On a visit to Arizona, one of a number of states likely to be an election battleground, the president repeated his frequently made claim that Mexico will pay for a such a barrier.
“They’re going to pay at the border, at the gate, cars going through, we’re going to do a toll — or we may do a toll,” Mr Trump said during an event in Yuma, near to the border.
According to Bloomberg News, asked as to whether he still believed Mexico would foot the bill, he added: “Mexico is paying for the wall, yeah.”
During his 2016 election campaign, and often since then, the president has insisted Mexico will pay for a physical barrier along the southern border, that he claims will help deter migrants from Central America.

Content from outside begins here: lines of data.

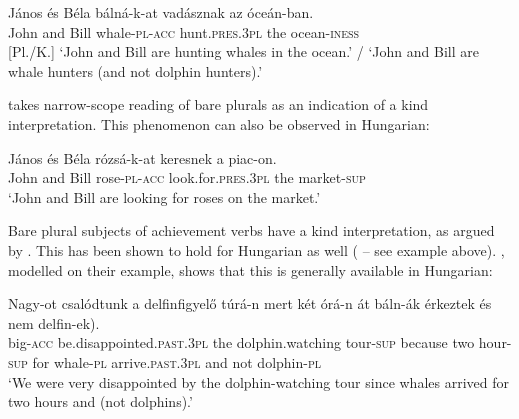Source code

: \documentclass[output=paper]{langscibook}
\begin{document}

\ex \label{schv-nem:ex:40}
\gll János és Béla bálná-k-at vadásznak az óceán-ban.	\\
John and Bill whale-\textsc{pl}-\textsc{acc} hunt.\textsc{pres}.\textsc{3pl} the ocean-\textsc{iness}\\ \hfill [Pl./K.]
\glt `John and Bill are hunting whales in the ocean.' / `John and Bill are whale hunters (and not dolphin hunters).'
\z


\noindent \citet{carlson-77} takes narrow-scope reading of bare plurals as an indication of a kind interpretation. This phenomenon can also be observed in Hungarian:  

\ea \label{schv-nem:ex:41}
\gll János és Béla rózsá-k-at keresnek a piac-on.\\
John and Bill rose-\textsc{pl}-\textsc{acc} look.for.\textsc{pres}.\textsc{3pl} the market-\textsc{sup}\\
\glt `John and Bill are looking for roses on the market.' \\\hfill \citep[p. 203, (13)]{schvarcz-rothstein-17}
\z

\noindent Bare plural subjects of achievement verbs have a kind interpretation, as argued by \citet{landman-rothstein-10}. This has been shown to hold for Hungarian as well (\citealt{schvarcz-rothstein-17} -- see example  above). , modelled on their example, shows that this is generally available in Hungarian:

\ea \label{schv-nem:ex:42}
\gll Nagy-ot csalódtunk a delfinfigyelő túrá-n mert két órá-n át báln-ák érkeztek \minsp{(} és nem delfin-ek).\\
big-\textsc{acc} be.disappointed.\textsc{past}.\textsc{3pl} the dolphin.watching tour-\textsc{sup} because two hour-\textsc{sup} for  whale-\textsc{pl}  arrive.\textsc{past}.\textsc{3pl} {} and not dolphin-\textsc{pl}\\
\glt `We were very disappointed by the dolphin-watching tour since whales arrived for two hours and (not dolphins).'  
\z
\end{document}
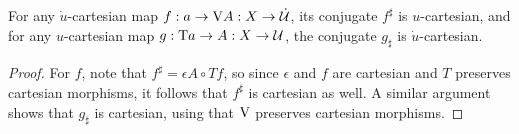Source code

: \documentclass[../thesis.tex]{subfiles}
\begin{document}

\begin{lemma}
  For any $\dot u$-cartesian map $f : a \to {{\mathrm{V}}} A : X \to \dot {{\mathcal{U}}}$, its conjugate $f^\sharp$ is $u$-cartesian,
  and for any $u$-cartesian map $g : {{\mathrm{T}}} a \to A : X \to {\mathcal{U}}$, the conjugate $g_\sharp$ is $\dot u$-cartesian.
\end{lemma}
\begin{proof}
  For $f$, note that $f^\sharp = \epsilon A \circ Tf$, so since $\epsilon$ and $f$ are cartesian and $T$
  preserves cartesian morphisms, it follows that $f^\sharp$ is cartesian as well. A similar argument shows
  that $g_\sharp$ is cartesian, using that ${{\mathrm{V}}}$ preserves cartesian morphisms.
\end{proof}
\end{document}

Mexico has always insisted it will not pay for such a wall, and experts have questioned whether it would do anything to address immigration numbers. Many see it as something Mr Trump can use to appeal to his supporters, many of whom support his hardline approach.
Mr Trump has claimed that hundreds of miles of walls have already been constructed. In truth, a report by the Washington Post suggested the president was unlikely to be able to point to more than 500 miles of barrier by next year, much of it replacing structures that were already in place.
Speaking on his second day of campaigning intended to disrupt the Democratic National Convention – by tradition, Republicans and Democrats have avoided holding events during each other’s once-every-four-year gatherings – the president took the chance to attack Joe Biden.
“Biden’s plan is the most radical, extreme, reckless, dangerous and deadly immigration plan ever put forward by a major party candidate. It must be defeated. and it will be defeated on November 3,” he said.
He also found time to praise himself, crediting himself with stopping the caravans of migrants from Central America that saw hundreds of thousands of people take to the roads.
“The caravans don’t come up anymore. We were paying hundreds of millions of dollars [to Guatemala, Honduras and El Salvador.] When we caught a murderer and we wanted to bring them back to one of those countries they wouldn’t take them,” he said. “[Because of that,] we stopped paying them.”